Your objective
Below are some records. Pull every line that contains the word "each".

Records shown

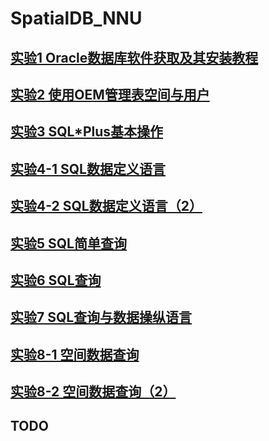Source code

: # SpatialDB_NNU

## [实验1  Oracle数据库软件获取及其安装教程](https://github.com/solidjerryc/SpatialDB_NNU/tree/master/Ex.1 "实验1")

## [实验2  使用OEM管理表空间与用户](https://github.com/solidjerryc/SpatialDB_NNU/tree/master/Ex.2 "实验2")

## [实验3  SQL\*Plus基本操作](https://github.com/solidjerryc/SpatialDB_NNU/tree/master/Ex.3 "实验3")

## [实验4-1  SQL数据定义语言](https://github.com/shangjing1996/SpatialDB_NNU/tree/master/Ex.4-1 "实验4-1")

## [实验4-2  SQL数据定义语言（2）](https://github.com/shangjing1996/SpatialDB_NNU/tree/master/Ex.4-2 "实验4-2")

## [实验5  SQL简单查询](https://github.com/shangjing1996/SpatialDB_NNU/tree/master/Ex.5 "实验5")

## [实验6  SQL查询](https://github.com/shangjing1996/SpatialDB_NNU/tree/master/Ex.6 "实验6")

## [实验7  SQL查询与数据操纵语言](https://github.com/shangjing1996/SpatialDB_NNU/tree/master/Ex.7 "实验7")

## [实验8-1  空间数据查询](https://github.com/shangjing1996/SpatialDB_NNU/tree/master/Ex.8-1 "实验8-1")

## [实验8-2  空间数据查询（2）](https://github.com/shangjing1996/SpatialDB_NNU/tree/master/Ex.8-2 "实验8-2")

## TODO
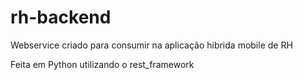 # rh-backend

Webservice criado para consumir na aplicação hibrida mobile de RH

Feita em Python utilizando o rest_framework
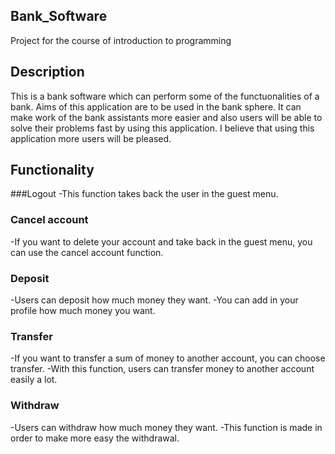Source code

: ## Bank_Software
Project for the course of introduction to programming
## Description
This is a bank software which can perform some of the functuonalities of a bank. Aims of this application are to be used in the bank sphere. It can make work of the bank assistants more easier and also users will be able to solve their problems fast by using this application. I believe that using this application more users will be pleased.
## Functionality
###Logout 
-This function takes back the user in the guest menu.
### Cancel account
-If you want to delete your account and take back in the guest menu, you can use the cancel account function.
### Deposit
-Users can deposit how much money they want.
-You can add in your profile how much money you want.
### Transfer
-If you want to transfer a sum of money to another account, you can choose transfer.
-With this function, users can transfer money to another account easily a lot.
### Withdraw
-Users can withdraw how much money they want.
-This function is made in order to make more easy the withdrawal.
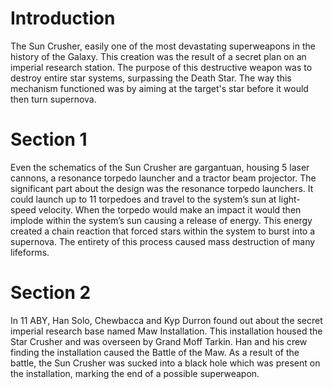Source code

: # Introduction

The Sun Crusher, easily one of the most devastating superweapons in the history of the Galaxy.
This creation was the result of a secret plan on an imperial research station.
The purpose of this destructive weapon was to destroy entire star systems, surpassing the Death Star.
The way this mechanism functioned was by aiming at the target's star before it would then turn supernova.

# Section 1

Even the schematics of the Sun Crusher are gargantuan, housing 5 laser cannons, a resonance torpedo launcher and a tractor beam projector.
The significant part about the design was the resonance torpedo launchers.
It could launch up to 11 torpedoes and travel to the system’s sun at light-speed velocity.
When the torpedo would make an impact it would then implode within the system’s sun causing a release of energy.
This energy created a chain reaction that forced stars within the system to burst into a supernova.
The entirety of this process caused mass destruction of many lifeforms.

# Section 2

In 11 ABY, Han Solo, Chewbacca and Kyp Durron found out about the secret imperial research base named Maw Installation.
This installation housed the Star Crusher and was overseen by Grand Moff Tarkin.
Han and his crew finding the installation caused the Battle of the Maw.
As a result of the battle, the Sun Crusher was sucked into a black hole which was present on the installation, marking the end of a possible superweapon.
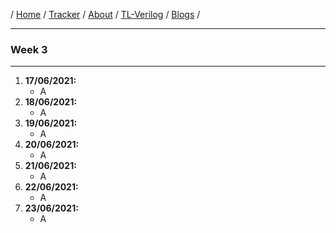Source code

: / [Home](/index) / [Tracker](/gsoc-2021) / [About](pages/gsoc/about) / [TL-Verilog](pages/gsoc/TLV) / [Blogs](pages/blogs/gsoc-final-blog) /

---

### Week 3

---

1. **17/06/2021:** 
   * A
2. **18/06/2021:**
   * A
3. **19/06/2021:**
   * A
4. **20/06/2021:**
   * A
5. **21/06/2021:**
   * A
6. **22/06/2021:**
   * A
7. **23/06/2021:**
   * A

--

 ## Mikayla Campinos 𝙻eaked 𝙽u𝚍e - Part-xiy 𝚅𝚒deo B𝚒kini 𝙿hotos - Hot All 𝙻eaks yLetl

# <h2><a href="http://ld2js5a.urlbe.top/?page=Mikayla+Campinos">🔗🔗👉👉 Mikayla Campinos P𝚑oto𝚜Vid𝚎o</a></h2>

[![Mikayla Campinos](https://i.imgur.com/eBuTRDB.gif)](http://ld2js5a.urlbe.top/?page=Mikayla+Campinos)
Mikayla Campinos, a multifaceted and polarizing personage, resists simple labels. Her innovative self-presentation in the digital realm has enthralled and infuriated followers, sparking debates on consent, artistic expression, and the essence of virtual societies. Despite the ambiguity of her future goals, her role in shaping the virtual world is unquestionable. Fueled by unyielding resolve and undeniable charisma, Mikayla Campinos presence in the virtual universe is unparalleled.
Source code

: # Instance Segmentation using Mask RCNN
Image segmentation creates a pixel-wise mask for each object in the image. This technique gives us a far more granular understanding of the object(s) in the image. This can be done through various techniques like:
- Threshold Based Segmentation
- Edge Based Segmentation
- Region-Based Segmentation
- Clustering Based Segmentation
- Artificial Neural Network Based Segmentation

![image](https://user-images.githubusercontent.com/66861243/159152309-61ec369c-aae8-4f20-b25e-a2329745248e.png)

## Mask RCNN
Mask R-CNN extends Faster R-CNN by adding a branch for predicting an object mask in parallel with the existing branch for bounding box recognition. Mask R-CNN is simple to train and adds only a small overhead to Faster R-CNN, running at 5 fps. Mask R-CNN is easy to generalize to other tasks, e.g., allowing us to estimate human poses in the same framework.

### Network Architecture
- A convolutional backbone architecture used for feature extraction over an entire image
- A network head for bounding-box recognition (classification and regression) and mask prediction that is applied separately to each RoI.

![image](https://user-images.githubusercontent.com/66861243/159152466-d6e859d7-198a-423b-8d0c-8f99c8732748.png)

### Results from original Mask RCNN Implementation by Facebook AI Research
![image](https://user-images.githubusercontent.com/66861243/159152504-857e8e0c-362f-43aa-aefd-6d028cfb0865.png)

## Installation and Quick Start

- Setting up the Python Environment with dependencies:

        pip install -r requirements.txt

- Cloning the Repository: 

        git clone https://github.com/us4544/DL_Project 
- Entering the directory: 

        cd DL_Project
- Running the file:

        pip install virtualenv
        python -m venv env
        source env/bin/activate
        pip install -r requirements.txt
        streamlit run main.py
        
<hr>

Result of this task
Image segmentation creates a pixel-wise mask for each object in the image. This technique gives us a far more granular understanding of the object(s) in the image. This can be done through various techniques like:
- A network head for bounding-box recognition (classification and regression) and mask prediction that is applied separately to each RoI.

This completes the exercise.